Look below for the line that contains "the modified data.", then copy it and each following line exactly, through and including the line that contains "to execute commands.".

◆ ◆ ◆ ◆ ◆

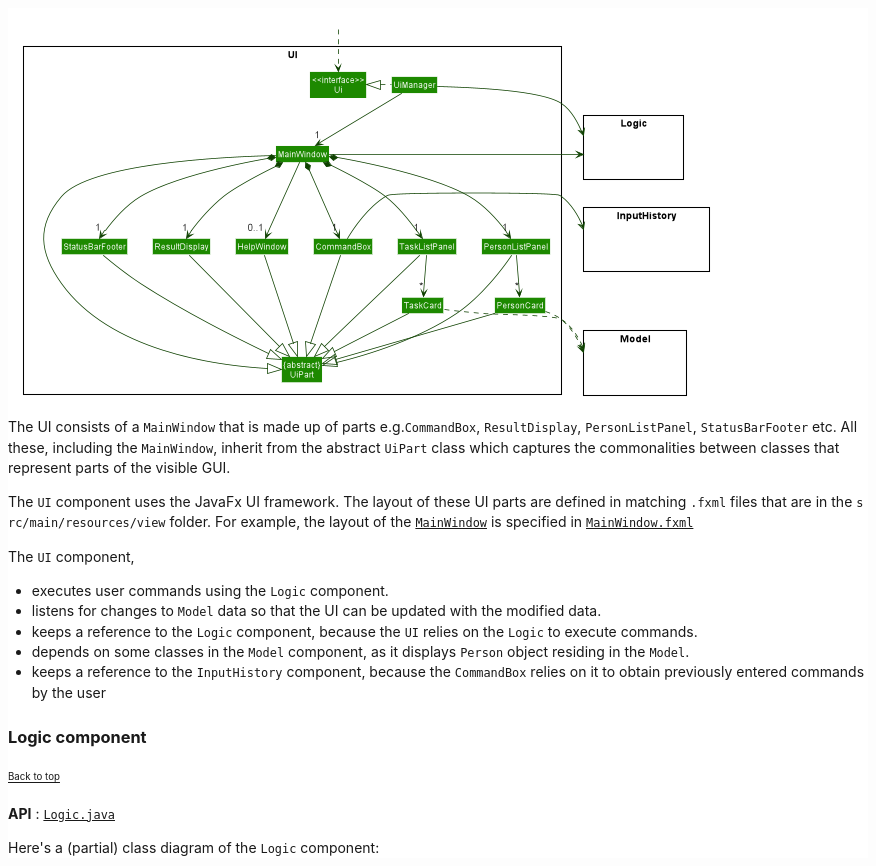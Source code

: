 ![Structure of the UI Component](images/UiClassDiagram.png)

The UI consists of a `MainWindow` that is made up of parts e.g.`CommandBox`, `ResultDisplay`, `PersonListPanel`, `StatusBarFooter` etc. All these, including the `MainWindow`, inherit from the abstract `UiPart` class which captures the commonalities between classes that represent parts of the visible GUI.

The `UI` component uses the JavaFx UI framework. The layout of these UI parts are defined in matching `.fxml` files that are in the `src/main/resources/view` folder. For example, the layout of the [`MainWindow`](https://github.com/se-edu/addressbook-level3/tree/master/src/main/java/seedu/address/ui/MainWindow.java) is specified in [`MainWindow.fxml`](https://github.com/se-edu/addressbook-level3/tree/master/src/main/resources/view/MainWindow.fxml)

The `UI` component,

* executes user commands using the `Logic` component.
* listens for changes to `Model` data so that the UI can be updated with the modified data.
* keeps a reference to the `Logic` component, because the `UI` relies on the `Logic` to execute commands.
* depends on some classes in the `Model` component, as it displays `Person` object residing in the `Model`.
* keeps a reference to the `InputHistory` component, because the `CommandBox` relies on it to obtain previously entered commands by the user


### Logic component
[<sub><sup>Back to top</sup></sub>](#table-of-contents)

**API** : [`Logic.java`](https://github.com/AY2122S2-CS2103T-W12-1/tp/blob/master/src/main/java/seedu/address/logic/Logic.java)

Here's a (partial) class diagram of the `Logic` component:
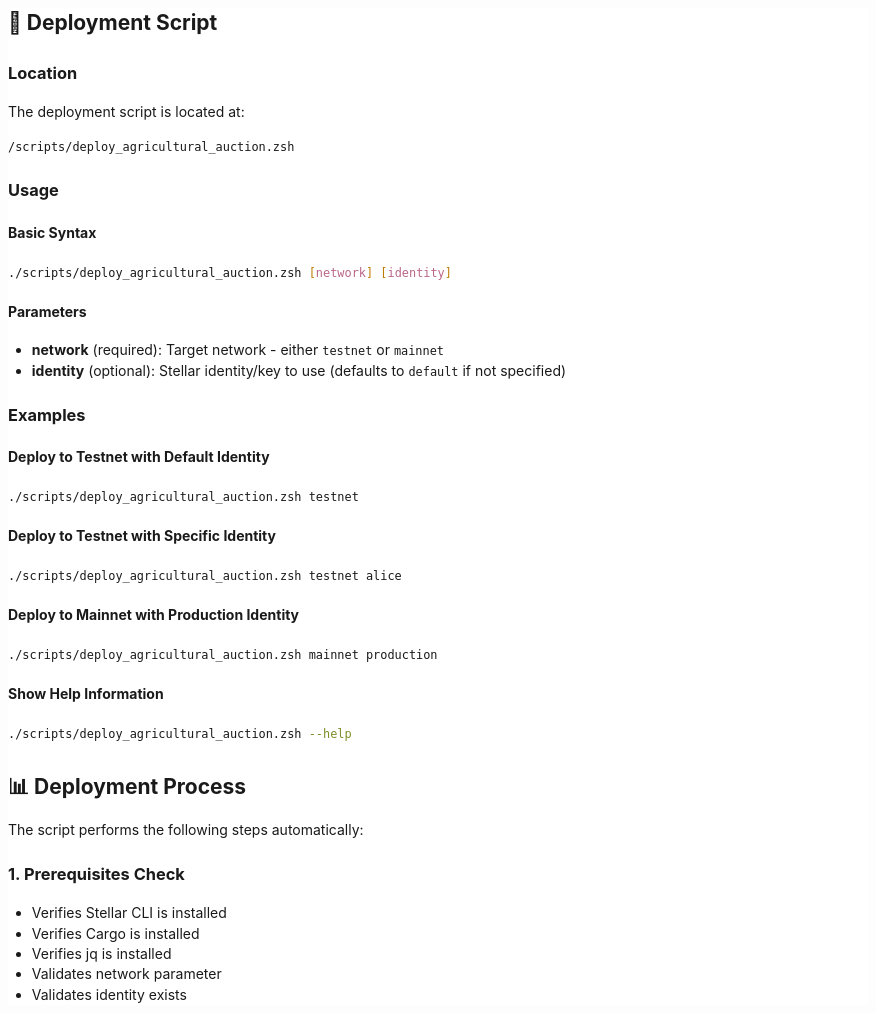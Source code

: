 ## 🚀 Deployment Script

### Location
The deployment script is located at:
```
/scripts/deploy_agricultural_auction.zsh
```

### Usage

#### Basic Syntax
```bash
./scripts/deploy_agricultural_auction.zsh [network] [identity]
```

#### Parameters
- **network** (required): Target network - either `testnet` or `mainnet`
- **identity** (optional): Stellar identity/key to use (defaults to `default` if not specified)

### Examples

#### Deploy to Testnet with Default Identity
```bash
./scripts/deploy_agricultural_auction.zsh testnet
```

#### Deploy to Testnet with Specific Identity
```bash
./scripts/deploy_agricultural_auction.zsh testnet alice
```

#### Deploy to Mainnet with Production Identity
```bash
./scripts/deploy_agricultural_auction.zsh mainnet production
```

#### Show Help Information
```bash
./scripts/deploy_agricultural_auction.zsh --help
```

## 📊 Deployment Process

The script performs the following steps automatically:

### 1. Prerequisites Check
- Verifies Stellar CLI is installed
- Verifies Cargo is installed
- Verifies jq is installed
- Validates network parameter
- Validates identity exists
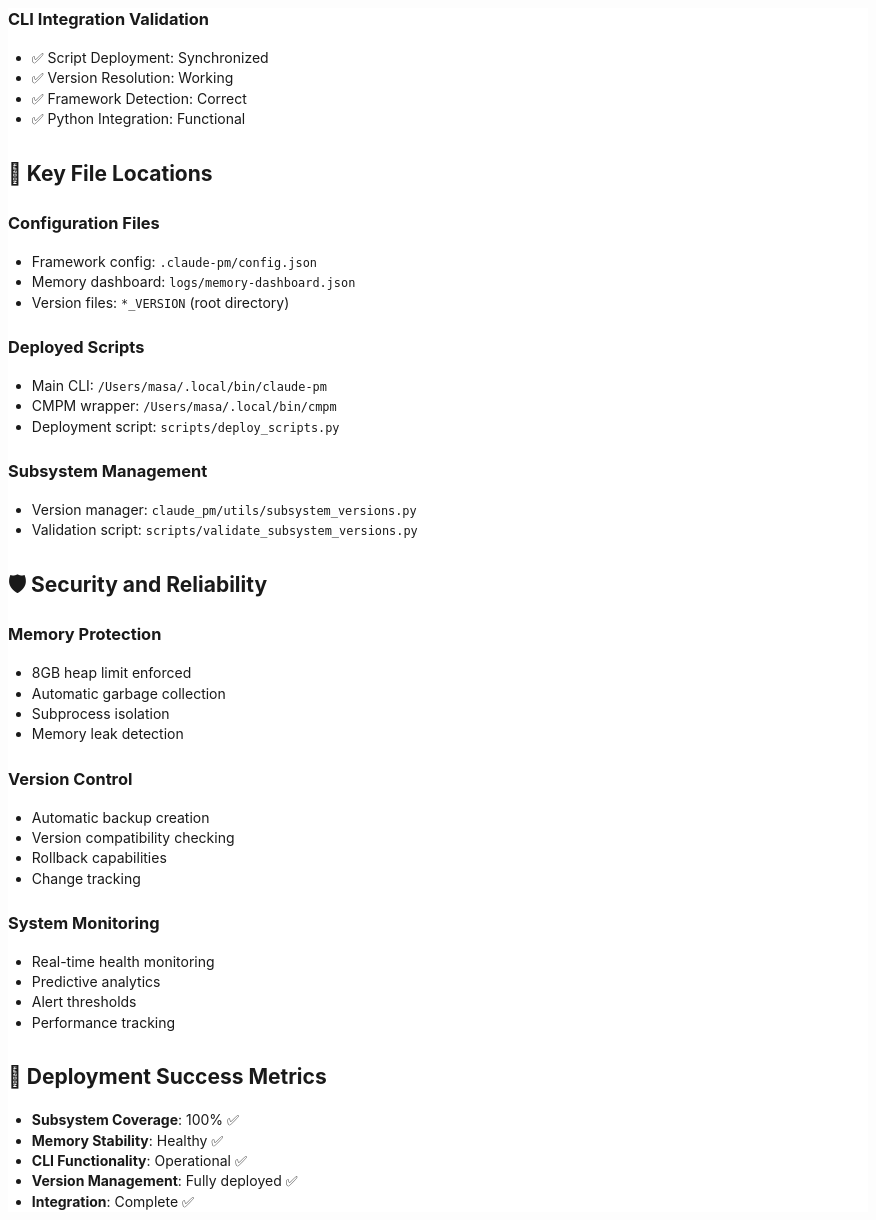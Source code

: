 ### CLI Integration Validation
- ✅ Script Deployment: Synchronized
- ✅ Version Resolution: Working
- ✅ Framework Detection: Correct
- ✅ Python Integration: Functional

## 📁 Key File Locations

### Configuration Files
- Framework config: `.claude-pm/config.json`
- Memory dashboard: `logs/memory-dashboard.json`
- Version files: `*_VERSION` (root directory)

### Deployed Scripts
- Main CLI: `/Users/masa/.local/bin/claude-pm`
- CMPM wrapper: `/Users/masa/.local/bin/cmpm`
- Deployment script: `scripts/deploy_scripts.py`

### Subsystem Management
- Version manager: `claude_pm/utils/subsystem_versions.py`
- Validation script: `scripts/validate_subsystem_versions.py`

## 🛡️ Security and Reliability

### Memory Protection
- 8GB heap limit enforced
- Automatic garbage collection
- Subprocess isolation
- Memory leak detection

### Version Control
- Automatic backup creation
- Version compatibility checking
- Rollback capabilities
- Change tracking

### System Monitoring
- Real-time health monitoring
- Predictive analytics
- Alert thresholds
- Performance tracking

## 🎉 Deployment Success Metrics

- **Subsystem Coverage**: 100% ✅
- **Memory Stability**: Healthy ✅
- **CLI Functionality**: Operational ✅
- **Version Management**: Fully deployed ✅
- **Integration**: Complete ✅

◆ ◆ ◆ ◆ ◆

## Output of the task
* listens for changes to `Model` data so that the UI can be updated with the modified data.
* keeps a reference to the `Logic` component, because the `UI` relies on the `Logic` to execute commands.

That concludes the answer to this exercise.